Defining structs in Go - Time & Space Complexity
When we define structs in Go, we want to know how much time it takes to create and use them as our program grows.
We ask: How does the time to handle structs change when we have more data or more fields?
Analyze the time complexity of the following code snippet.
type Person struct {
Name string
Age int
}
func createPeople(n int) []Person {
people := make([]Person, n)
for i := 0; i < n; i++ {
people[i] = Person{Name: "Name", Age: i}
}
return people
}
This code defines a struct Person and creates a slice of n Person structs, filling each with data.
Identify the loops, recursion, array traversals that repeat.
- Primary operation: The for-loop that runs n times to create each Person struct.
- How many times: Exactly n times, once for each element in the slice.
As n grows, the number of times we create and assign structs grows the same way.
| Input Size (n) | Approx.
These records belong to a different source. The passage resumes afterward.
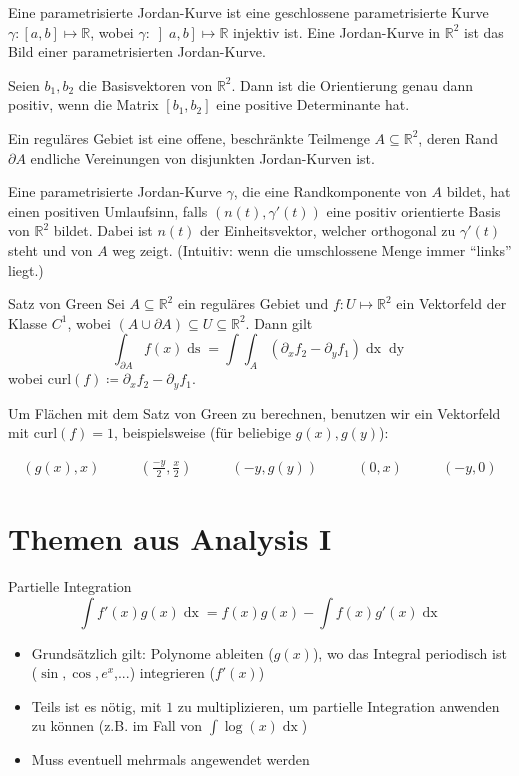 \documentclass[a4paper,10pt]{article}
\def\R{\mathbb{R}}
\def\dx{\mathop{dx}}
\def\dy{\mathop{dy}}
\begin{document}
Eine parametrisierte Jordan-Kurve ist eine geschlossene parametrisierte Kurve \(\gamma : \left[a,b\right] \mapsto \R\), wobei \(\gamma : \left] a,b \right] \mapsto \R\) injektiv ist. Eine Jordan-Kurve in \(\R^2\) ist das Bild einer parametrisierten Jordan-Kurve.

Seien \(b_1, b_2\) die Basisvektoren von \(\R^2\). Dann ist die Orientierung genau dann positiv, wenn die Matrix \(\left[b_1, b_2\right]\) eine positive Determinante hat.

Ein reguläres Gebiet ist eine offene, beschränkte Teilmenge \(A\subseteq \R^2\), deren Rand \(\partial A\) endliche Vereinungen von disjunkten Jordan-Kurven ist.

Eine parametrisierte Jordan-Kurve \(\gamma\), die eine Randkomponente von \(A\) bildet, hat einen positiven Umlaufsinn, falls \((n(t), \gamma'(t))\) eine positiv orientierte Basis von \(\R^2\) bildet. Dabei ist \(n(t)\) der Einheitsvektor, welcher orthogonal zu \(\gamma'(t)\) steht und von \(A\) weg zeigt. (Intuitiv: wenn die umschlossene Menge immer ``links'' liegt.)

\begin{mainbox}{Satz von Green}
  Sei \(A \subseteq \R^2\) ein reguläres Gebiet und \(f: U \mapsto \R^2\) ein Vektorfeld der Klasse \(C^1\), wobei \((A \cup \partial A) \subseteq U \subseteq \R^2\). Dann gilt
  \[\int_{\partial A} f(x) \mathop{ds} = \int \int_A \left(\partial_x f_2 - \partial_y f_1 \right) \dx \dy\]
  wobei $\text{curl}(f) \coloneqq \partial_x f_2 - \partial_y f_1$.
\end{mainbox}
Um Flächen mit dem Satz von Green zu berechnen, benutzen wir ein Vektorfeld mit \(\text{curl}(f) = 1\), beispielsweise (für beliebige $g(x), g(y)$):

\begin{align*}
  (g(x), x) \quad & \quad (\frac{-y}{2}, \frac{x}{2}) \quad & \quad (-y, g(y))\quad  & \quad (0, x) \quad & \quad (-y, 0)
\end{align*}

\section{Themen aus Analysis I}
\begin{mainbox}{Partielle Integration}
 $$\int f'(x) g(x) \dx = f(x)g(x) - \int f(x) g'(x) \dx$$
\end{mainbox}
\begin{itemize}
 \item Grundsätzlich gilt: Polynome ableiten ($g(x)$), wo das Integral periodisch ist ($\sin, \cos, e^x$,...) integrieren ($f'(x)$)
 \item Teils ist es nötig, mit $1$ zu multiplizieren, um partielle Integration anwenden zu können (z.B. im Fall von $\int \log(x) \dx$)
 \item Muss eventuell mehrmals angewendet werden
\end{itemize}
\end{document}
Operations |
|---|---|
| 10 | 10 struct creations and assignments |
| 100 | 100 struct creations and assignments |
| 1000 | 1000 struct creations and assignments |
Pattern observation: The work grows directly with n; doubling n doubles the work.
Time Complexity: O(n)
This means the time to create the structs grows in a straight line with the number of structs you want to make.
[X] Wrong: "Creating structs is instant and does not depend on how many I create."
[OK] Correct: Each struct creation takes time, so more structs mean more time spent.
Understanding how struct creation scales helps you explain how your program handles data efficiently as it grows.
"What if we added a nested struct inside Person? How would the time complexity change when creating many Persons?"